[[ Data extract open ]]

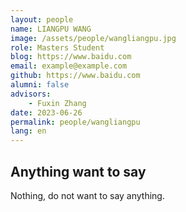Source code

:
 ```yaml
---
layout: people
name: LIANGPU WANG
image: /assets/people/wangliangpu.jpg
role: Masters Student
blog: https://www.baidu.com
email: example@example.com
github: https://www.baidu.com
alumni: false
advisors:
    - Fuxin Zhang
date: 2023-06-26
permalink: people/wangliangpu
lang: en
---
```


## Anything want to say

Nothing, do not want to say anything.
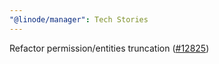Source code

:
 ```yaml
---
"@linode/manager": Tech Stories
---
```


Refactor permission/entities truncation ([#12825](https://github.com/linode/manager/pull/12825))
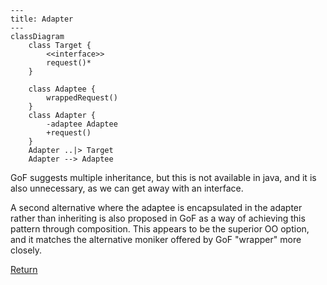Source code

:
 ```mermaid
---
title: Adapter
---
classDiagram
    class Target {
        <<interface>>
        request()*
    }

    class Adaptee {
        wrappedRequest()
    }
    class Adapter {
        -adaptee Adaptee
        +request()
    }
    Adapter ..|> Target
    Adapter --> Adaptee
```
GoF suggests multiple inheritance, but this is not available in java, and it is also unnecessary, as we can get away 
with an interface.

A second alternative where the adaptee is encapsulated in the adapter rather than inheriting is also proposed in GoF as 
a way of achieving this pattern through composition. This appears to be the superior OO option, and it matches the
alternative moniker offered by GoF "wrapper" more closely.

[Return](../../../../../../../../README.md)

[[ Data extract closed ]]

◆ **Exercise requirements**
The answer must reproduce every line of the records above exactly, with all pictures left out.

◆ **Problem solution**
Source code

:
 ```yaml
---
layout: people
name: LIANGPU WANG
image: /assets/people/wangliangpu.jpg
role: Masters Student
blog: https://www.baidu.com
email: example@example.com
github: https://www.baidu.com
alumni: false
advisors:
    - Fuxin Zhang
date: 2023-06-26
permalink: people/wangliangpu
lang: en
---
```


## Anything want to say

Nothing, do not want to say anything.
Source code

:
 ```yaml
---
"@linode/manager": Tech Stories
---
```


Refactor permission/entities truncation ([#12825](https://github.com/linode/manager/pull/12825))
Source code

:
 ```mermaid
---
title: Adapter
---
classDiagram
    class Target {
        <<interface>>
        request()*
    }

    class Adaptee {
        wrappedRequest()
    }
    class Adapter {
        -adaptee Adaptee
        +request()
    }
    Adapter ..|> Target
    Adapter --> Adaptee
```
GoF suggests multiple inheritance, but this is not available in java, and it is also unnecessary, as we can get away 
with an interface.

A second alternative where the adaptee is encapsulated in the adapter rather than inheriting is also proposed in GoF as 
a way of achieving this pattern through composition. This appears to be the superior OO option, and it matches the
alternative moniker offered by GoF "wrapper" more closely.

[Return](../../../../../../../../README.md)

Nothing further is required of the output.